Long lines of parched residents waiting
with buckets or other containers in front of a Wasa truck has become an
all too familiar scene for Dhaka dwellers and all indicators suggest
that the situation will get worse before it gets better, if it ever
does.
The Bangladesh Government must do more to address the outstanding water needs of the capital, Dhaka, as experts warn that unless efforts are stepped up, things will worsen.
The city requires 2.2 billion litres a day, but can only produce 1.9 to 2 billion, the city’s Water Supply and Sewerage Authority (WASA) reported.
“Stronger action is needed now. Government steps in addressing this
problem to date have been inadequate,” Khairul Islam, country
representative of NGO WaterAid in Bangladesh, told IRIN.
The official population of Dhaka is 12.8 million but unofficial
estimates put the actual figure at closer to 15 million, including some
3.4 million living in slums. Another 300,000 to 400,000 people migrate
to the city each year, which has witnessed a four-fold increase in its
population in the last 25 years. According to the World Bank, the
mega-city has the highest population growth in the world.

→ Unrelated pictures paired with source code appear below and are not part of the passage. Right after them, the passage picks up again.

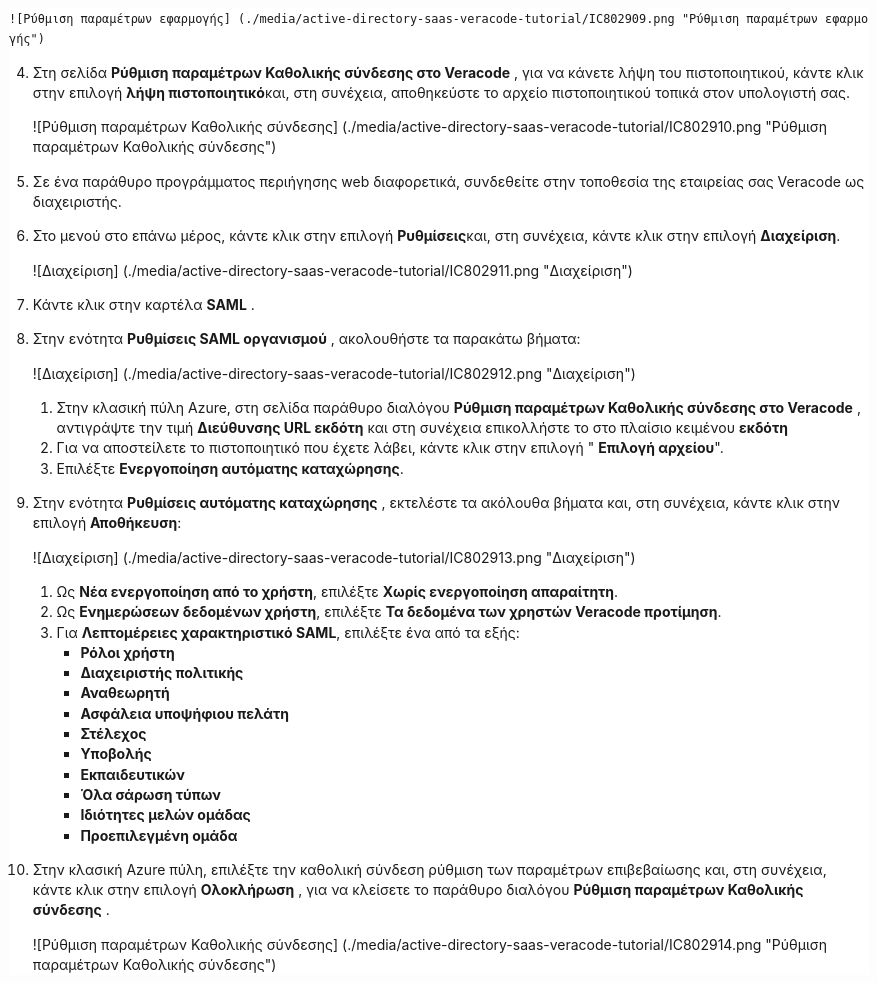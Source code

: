     ![Ρύθμιση παραμέτρων εφαρμογής] (./media/active-directory-saas-veracode-tutorial/IC802909.png "Ρύθμιση παραμέτρων εφαρμογής")

4.  Στη σελίδα **Ρύθμιση παραμέτρων Καθολικής σύνδεσης στο Veracode** , για να κάνετε λήψη του πιστοποιητικού, κάντε κλικ στην επιλογή **λήψη πιστοποιητικό**και, στη συνέχεια, αποθηκεύστε το αρχείο πιστοποιητικού τοπικά στον υπολογιστή σας.

    ![Ρύθμιση παραμέτρων Καθολικής σύνδεσης] (./media/active-directory-saas-veracode-tutorial/IC802910.png "Ρύθμιση παραμέτρων Καθολικής σύνδεσης")

5.  Σε ένα παράθυρο προγράμματος περιήγησης web διαφορετικά, συνδεθείτε στην τοποθεσία της εταιρείας σας Veracode ως διαχειριστής.

6.  Στο μενού στο επάνω μέρος, κάντε κλικ στην επιλογή **Ρυθμίσεις**και, στη συνέχεια, κάντε κλικ στην επιλογή **Διαχείριση**.

    ![Διαχείριση] (./media/active-directory-saas-veracode-tutorial/IC802911.png "Διαχείριση")

7.  Κάντε κλικ στην καρτέλα **SAML** .

8.  Στην ενότητα **Ρυθμίσεις SAML οργανισμού** , ακολουθήστε τα παρακάτω βήματα:

    ![Διαχείριση] (./media/active-directory-saas-veracode-tutorial/IC802912.png "Διαχείριση")

    1.  Στην κλασική πύλη Azure, στη σελίδα παράθυρο διαλόγου **Ρύθμιση παραμέτρων Καθολικής σύνδεσης στο Veracode** , αντιγράψτε την τιμή **Διεύθυνσης URL εκδότη** και στη συνέχεια επικολλήστε το στο πλαίσιο κειμένου **εκδότη**
    2.  Για να αποστείλετε το πιστοποιητικό που έχετε λάβει, κάντε κλικ στην επιλογή " **Επιλογή αρχείου**".
    3.  Επιλέξτε **Ενεργοποίηση αυτόματης καταχώρησης**.

9.  Στην ενότητα **Ρυθμίσεις αυτόματης καταχώρησης** , εκτελέστε τα ακόλουθα βήματα και, στη συνέχεια, κάντε κλικ στην επιλογή **Αποθήκευση**:

    ![Διαχείριση] (./media/active-directory-saas-veracode-tutorial/IC802913.png "Διαχείριση")

    1.  Ως **Νέα ενεργοποίηση από το χρήστη**, επιλέξτε **Χωρίς ενεργοποίηση απαραίτητη**.
    2.  Ως **Ενημερώσεων δεδομένων χρήστη**, επιλέξτε **Τα δεδομένα των χρηστών Veracode προτίμηση**.
    3.  Για **Λεπτομέρειες χαρακτηριστικό SAML**, επιλέξτε ένα από τα εξής:
        -   **Ρόλοι χρήστη**
        -   **Διαχειριστής πολιτικής**
        -   **Αναθεωρητή**
        -   **Ασφάλεια υποψήφιου πελάτη**
        -   **Στέλεχος**
        -   **Υποβολής**
        -   **Εκπαιδευτικών**
        -   **Όλα σάρωση τύπων**
        -   **Ιδιότητες μελών ομάδας**
        -   **Προεπιλεγμένη ομάδα**

10. Στην κλασική Azure πύλη, επιλέξτε την καθολική σύνδεση ρύθμιση των παραμέτρων επιβεβαίωσης και, στη συνέχεια, κάντε κλικ στην επιλογή **Ολοκλήρωση** , για να κλείσετε το παράθυρο διαλόγου **Ρύθμιση παραμέτρων Καθολικής σύνδεσης** .

    ![Ρύθμιση παραμέτρων Καθολικής σύνδεσης] (./media/active-directory-saas-veracode-tutorial/IC802914.png "Ρύθμιση παραμέτρων Καθολικής σύνδεσης")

Much of Dhaka’s water problem centres on its over-dependence on ground
water, and water specialists say the city needs to increase its usage of
surface water sources like ponds, rivers and canals. The World Bank
notes that Dhaka-WASA (DWASA) obtains most of its water from
overexploited aquifers.
Power outages and a drop in the water table during the annual dry season
from March to May mean DWASA is unable to extract enough water to meet
demand. Shortages in early April were so severe in some parts of the
city that many didn’t get water for days, while others complained that
it was undrinkable. Scores of people protested.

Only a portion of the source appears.